Ваган подарил Музею истории Еревана 150 оригинальных фотографий отца и других фотографов, подаренных Андранику Кочару авторами. Два года назад мэрия удостоила Вагана своей золотой медали «За заслуги и вклад…» Когда Тарон Маргарян вручал ему медаль, сказал Вагану: «Музей обязательно будет». Прошло уже два года… Надежда пока окончательно не угасла.
— …Конечно, я и в Ошакане снимаю – без фотографии никак нельзя, но там я наконец стал вплотную заниматься живописью, ведь по образованию я художник, окончил Пединститут. В дипломе ясно написано: учитель живописи и графики. Живописал всегда, но урывками, оформил более 200 книг и альбомов, но все же фотография одолела. Сейчас сфокусировался на трех темах: времена года, Человек и фрески. Пробую все: от физического изображения до изображения духовного мира.
Ошаканская атмосфера благотворно повлияла на творчество Вагана –художника. Особенно впечатляют его «фрески» — виртуозная игра на темы древней сакральной степописи. Образы, надписи, декор он мастерски превращает в невиданные «фрески» на стенах только ему известных воображаемых церквей. Фрески Вагана насквозь проникнуты тончайшими неуловимыми чувствами.

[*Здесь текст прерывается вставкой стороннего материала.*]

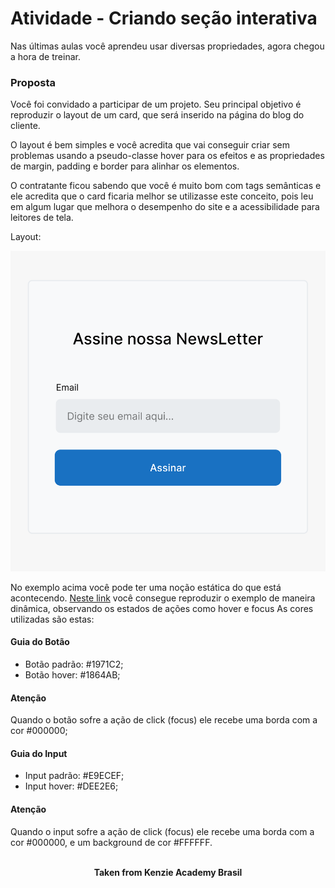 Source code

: <h1>Atividade - Criando seção interativa</h1>

Nas últimas aulas você aprendeu usar diversas propriedades, agora chegou a hora de treinar.

<h3>Proposta</h3>
Você foi convidado a participar de um projeto. Seu principal objetivo é reproduzir o layout de um card, que será inserido na página do blog do cliente.

O layout é bem simples e você acredita que vai conseguir criar sem problemas usando a pseudo-classe hover para os efeitos e as propriedades de margin, padding e border para alinhar os elementos.

O contratante ficou sabendo que você é muito bom com tags semânticas e ele acredita que o card ficaria melhor se utilizasse este conceito, pois leu em algum lugar que melhora o desempenho do site e a acessibilidade para leitores de tela.

Layout:

<img src="./assets/example-1.svg" alt="example 1" />

No exemplo acima você pode ter uma noção estática do que está acontecendo. <a href="https://www.figma.com/proto/Hwj4rsJL8guNuxkaEHU8Ki/Untitled?node-id=10%3A2&scaling=scale-down-width&page-id=0%3A1&starting-point-node-id=10%3A2&hotspot-hints=0&hide-ui=1">Neste link</a> você consegue reproduzir o exemplo de maneira dinâmica, observando os estados de ações como hover e focus As cores utilizadas são estas:

<h4>Guia do Botão</h4>

- Botão padrão: #1971C2;
- Botão hover: #1864AB;

<h4>Atenção</h4>
Quando o botão sofre a ação de click (focus) ele recebe uma borda com a cor #000000;

<h4>Guia do Input</h4>

- Input padrão: #E9ECEF;
- Input hover: #DEE2E6;

<h4>Atenção</h4>
Quando o input sofre a ação de click (focus) ele recebe uma borda com a cor #000000, e um background de cor #FFFFFF.
<br>
<br>

<p align="center"><b>Taken from Kenzie Academy Brasil</b></p>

— Портреты, сделанные Андраником Кочаром – своего рода фотофрески и не только потому, что его модели часто были выдающимися людьми – Сарьян, Сароян, Папазян, Параджанов, десятки других, а потому, что он такими их видел. В чем его секрет?
— Прежде всего дар божий. Потом уже уменье видеть и чувствовать. Он ведь был самоучкой, как и большинство фотографов в мире. Чтобы быть настоящим, самоценным фотохудожником, недостаточно иметь хорошую камеру, даже Rolleiflex. Прежде всего важны чувства, понимание света и цвета. У Андраника Кочара все это было.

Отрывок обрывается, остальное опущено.